- Opening Delimiter -

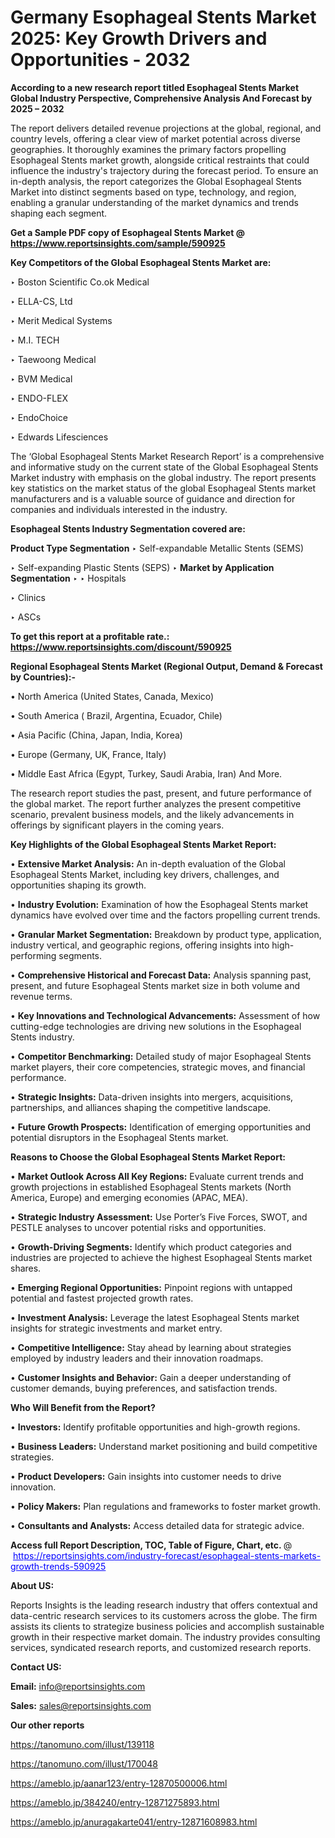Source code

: # Germany Esophageal Stents Market 2025: Key Growth Drivers and Opportunities - 2032

<strong>According to a new research report titled Esophageal Stents Market Global Industry Perspective, Comprehensive Analysis And Forecast by 2025 – 2032</strong>

The report delivers detailed revenue projections at the global, regional, and country levels, offering a clear view of market potential across diverse geographies. It thoroughly examines the primary factors propelling Esophageal Stents market growth, alongside critical restraints that could influence the industry's trajectory during the forecast period. To ensure an in-depth analysis, the report categorizes the Global Esophageal Stents Market into distinct segments based on type, technology, and region, enabling a granular understanding of the market dynamics and trends shaping each segment.

<strong>Get a Sample PDF copy of Esophageal Stents Market </strong><strong>@<a href=https://www.reportsinsights.com/sample/590925 style=color:#0000ff;> https://www.reportsinsights.com/sample/590925</a></strong></font>

<strong>Key Competitors of the Global Esophageal Stents Market are:</strong>

‣ Boston Scientific
 Co.ok Medical

‣ ELLA-CS, Ltd

‣ Merit Medical Systems

‣ M.I. TECH

‣ Taewoong Medical

‣ BVM Medical

‣ ENDO-FLEX

‣ EndoChoice

‣ Edwards Lifesciences

The ‘Global Esophageal Stents Market Research Report’ is a comprehensive and informative study on the current state of the Global Esophageal Stents Market industry with emphasis on the global industry. The report presents key statistics on the market status of the global Esophageal Stents market manufacturers and is a valuable source of guidance and direction for companies and individuals interested in the industry.

<strong>Esophageal Stents Industry Segmentation covered are:</strong>

<strong>Product Type Segmentation</strong>
‣
Self-expandable Metallic Stents (SEMS)

‣ Self-expanding Plastic Stents (SEPS)
‣ 
<strong>Market by Application Segmentation</strong>
‣
‣  Hospitals

‣ Clinics

‣ ASCs

<strong>To get this report at a profitable rate.: <a href=https://www.reportsinsights.com/discount/590925 style=color:#0000ff;>https://www.reportsinsights.com/discount/590925</a></strong></font>

<strong>Regional Esophageal Stents Market (Regional Output, Demand &amp; Forecast by Countries):-</strong>

• North America (United States, Canada, Mexico)

• South America ( Brazil, Argentina, Ecuador, Chile)

• Asia Pacific (China, Japan, India, Korea)

• Europe (Germany, UK, France, Italy)

• Middle East Africa (Egypt, Turkey, Saudi Arabia, Iran) And More.

The research report studies the past, present, and future performance of the global market. The report further analyzes the present competitive scenario, prevalent business models, and the likely advancements in offerings by significant players in the coming years.

<strong>Key Highlights of the Global Esophageal Stents Market Report:</strong>

• <strong>Extensive Market Analysis:</strong> An in-depth evaluation of the Global Esophageal Stents Market, including key drivers, challenges, and opportunities shaping its growth.

• <strong>Industry Evolution:</strong> Examination of how the Esophageal Stents market dynamics have evolved over time and the factors propelling current trends.

• <strong>Granular Market Segmentation:</strong> Breakdown by product type, application, industry vertical, and geographic regions, offering insights into high-performing segments.

• <strong>Comprehensive Historical and Forecast Data:</strong> Analysis spanning past, present, and future Esophageal Stents market size in both volume and revenue terms.

• <strong>Key Innovations and Technological Advancements:</strong> Assessment of how cutting-edge technologies are driving new solutions in the Esophageal Stents industry.

• <strong>Competitor Benchmarking:</strong> Detailed study of major Esophageal Stents market players, their core competencies, strategic moves, and financial performance.

• <strong>Strategic Insights:</strong> Data-driven insights into mergers, acquisitions, partnerships, and alliances shaping the competitive landscape.

• <strong>Future Growth Prospects:</strong> Identification of emerging opportunities and potential disruptors in the Esophageal Stents market.

<strong>Reasons to Choose the Global Esophageal Stents Market Report:</strong>

• <strong>Market Outlook Across All Key Regions:</strong> Evaluate current trends and growth projections in established Esophageal Stents markets (North America, Europe) and emerging economies (APAC, MEA).

• <strong>Strategic Industry Assessment:</strong> Use Porter’s Five Forces, SWOT, and PESTLE analyses to uncover potential risks and opportunities.

• <strong>Growth-Driving Segments:</strong> Identify which product categories and industries are projected to achieve the highest Esophageal Stents market shares.

• <strong>Emerging Regional Opportunities:</strong> Pinpoint regions with untapped potential and fastest projected growth rates.

• <strong>Investment Analysis:</strong> Leverage the latest Esophageal Stents market insights for strategic investments and market entry.

• <strong>Competitive Intelligence:</strong> Stay ahead by learning about strategies employed by industry leaders and their innovation roadmaps.

• <strong>Customer Insights and Behavior:</strong> Gain a deeper understanding of customer demands, buying preferences, and satisfaction trends.

<strong>Who Will Benefit from the Report?</strong>

• <strong>Investors:</strong> Identify profitable opportunities and high-growth regions.

• <strong>Business Leaders:</strong> Understand market positioning and build competitive strategies.

• <strong>Product Developers:</strong> Gain insights into customer needs to drive innovation.

• <strong>Policy Makers:</strong> Plan regulations and frameworks to foster market growth.

• <strong>Consultants and Analysts:</strong> Access detailed data for strategic advice.
</ul>
<strong>Access full Report Description, TOC, Table of Figure, Chart, etc. </strong>@  <a href=https://reportsinsights.com/industry-forecast/esophageal-stents-markets-growth-trends-590925 style=color:#0000ff;>https://reportsinsights.com/industry-forecast/esophageal-stents-markets-growth-trends-590925</a></font>

<strong><strong>About US</strong>:</strong>

Reports Insights is the leading research industry that offers contextual and data-centric research services to its customers across the globe. The firm assists its clients to strategize business policies and accomplish sustainable growth in their respective market domain. The industry provides consulting services, syndicated research reports, and customized research reports.

<strong>Contact US:</strong>

<p class=""""><b>Email:</b> <a href=mailto:info@reportsinsights.com>info@reportsinsights.com</a></p>
<p class=""""><b>Sales:</b> <a href=mailto:sales@reportsinsights.com>sales@reportsinsights.com</a></p>

<strong>Our other reports</strong>

<a href=https://tanomuno.com/illust/139118>https://tanomuno.com/illust/139118</a>

<a href=https://tanomuno.com/illust/170048>https://tanomuno.com/illust/170048</a>

<a href=https://ameblo.jp/aanar123/entry-12870500006.html>https://ameblo.jp/aanar123/entry-12870500006.html</a>

<a href=https://ameblo.jp/384240/entry-12871275893.html>https://ameblo.jp/384240/entry-12871275893.html</a>

<a href=https://ameblo.jp/anuragakarte041/entry-12871608983.html>https://ameblo.jp/anuragakarte041/entry-12871608983.html</a>
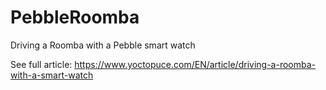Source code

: # PebbleRoomba
Driving a Roomba with a Pebble smart watch

See full article: https://www.yoctopuce.com/EN/article/driving-a-roomba-with-a-smart-watch

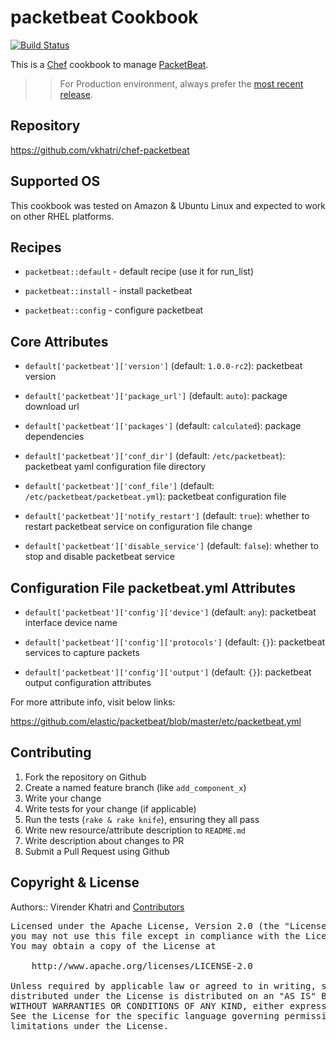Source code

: packetbeat Cookbook
================

[![Build Status](https://travis-ci.org/vkhatri/chef-packetbeat.svg?branch=master)](https://travis-ci.org/vkhatri/chef-packetbeat)

This is a [Chef] cookbook to manage [PacketBeat].


>> For Production environment, always prefer the [most recent release](https://supermarket.chef.io/cookbooks/packetbeat).

## Repository

https://github.com/vkhatri/chef-packetbeat


## Supported OS

This cookbook was tested on Amazon & Ubuntu Linux and expected to work on other RHEL platforms.


## Recipes

- `packetbeat::default` - default recipe (use it for run_list)

- `packetbeat::install` - install packetbeat

- `packetbeat::config` - configure packetbeat


## Core Attributes


* `default['packetbeat']['version']` (default: `1.0.0-rc2`): packetbeat version

* `default['packetbeat']['package_url']` (default: `auto`): package download url

* `default['packetbeat']['packages']` (default: `calculated`): package dependencies

* `default['packetbeat']['conf_dir']` (default: `/etc/packetbeat`): packetbeat yaml configuration file directory

* `default['packetbeat']['conf_file']` (default: `/etc/packetbeat/packetbeat.yml`): packetbeat configuration file

* `default['packetbeat']['notify_restart']` (default: `true`): whether to restart packetbeat service on configuration file change

* `default['packetbeat']['disable_service']` (default: `false`): whether to stop and disable packetbeat service


## Configuration File packetbeat.yml Attributes

* `default['packetbeat']['config']['device']` (default: `any`): packetbeat interface device name

* `default['packetbeat']['config']['protocols']` (default: `{}`): packetbeat services to capture packets

* `default['packetbeat']['config']['output']` (default: `{}`): packetbeat output configuration attributes

For more attribute info, visit below links:

https://github.com/elastic/packetbeat/blob/master/etc/packetbeat.yml


## Contributing

1. Fork the repository on Github
2. Create a named feature branch (like `add_component_x`)
3. Write your change
4. Write tests for your change (if applicable)
5. Run the tests (`rake & rake knife`), ensuring they all pass
6. Write new resource/attribute description to `README.md`
7. Write description about changes to PR
8. Submit a Pull Request using Github


## Copyright & License

Authors:: Virender Khatri and [Contributors]

<pre>
Licensed under the Apache License, Version 2.0 (the "License");
you may not use this file except in compliance with the License.
You may obtain a copy of the License at

    http://www.apache.org/licenses/LICENSE-2.0

Unless required by applicable law or agreed to in writing, software
distributed under the License is distributed on an "AS IS" BASIS,
WITHOUT WARRANTIES OR CONDITIONS OF ANY KIND, either express or implied.
See the License for the specific language governing permissions and
limitations under the License.
</pre>


[Chef]: https://www.chef.io/
[PacketBeat]: http://packetbeat.com
[Contributors]: https://github.com/vkhatri/chef-packetbeat/graphs/contributors
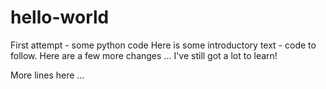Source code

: # hello-world
First attempt - some python code
Here is some introductory text - code to follow.
Here are a few more changes ... 
I've still got a lot to learn!

More lines here ...
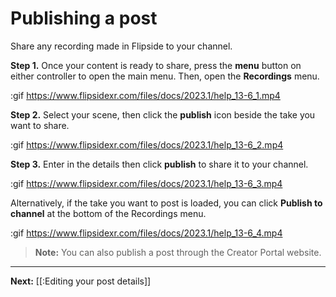 # Publishing a post

Share any recording made in Flipside to your channel.

**Step 1.** Once your content is ready to share, press the **menu** button on either controller to open the main menu.  Then, open the **Recordings** menu.

:gif https://www.flipsidexr.com/files/docs/2023.1/help_13-6_1.mp4

**Step 2.** Select your scene, then click the **publish** icon beside the take you want to share.

:gif https://www.flipsidexr.com/files/docs/2023.1/help_13-6_2.mp4

**Step 3.** Enter in the details then click **publish** to share it to your channel.

:gif https://www.flipsidexr.com/files/docs/2023.1/help_13-6_3.mp4

Alternatively,  if the take you want to post is loaded, you can click **Publish to channel** at the bottom of the Recordings menu.

:gif https://www.flipsidexr.com/files/docs/2023.1/help_13-6_4.mp4

> **Note:** You can also publish a post through the Creator Portal website.

---

**Next:** [[:Editing your post details]]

- Closing Delimiter -

◆ **Instructions to follow**
Scan the data above; copy every line where "your" appears.

◆ **Solution for this task**
3. Write your change
4. Write tests for your change (if applicable)
Share any recording made in Flipside to your channel.
**Step 1.** Once your content is ready to share, press the **menu** button on either controller to open the main menu.  Then, open the **Recordings** menu.
**Step 2.** Select your scene, then click the **publish** icon beside the take you want to share.
**Step 3.** Enter in the details then click **publish** to share it to your channel.
**Next:** [[:Editing your post details]]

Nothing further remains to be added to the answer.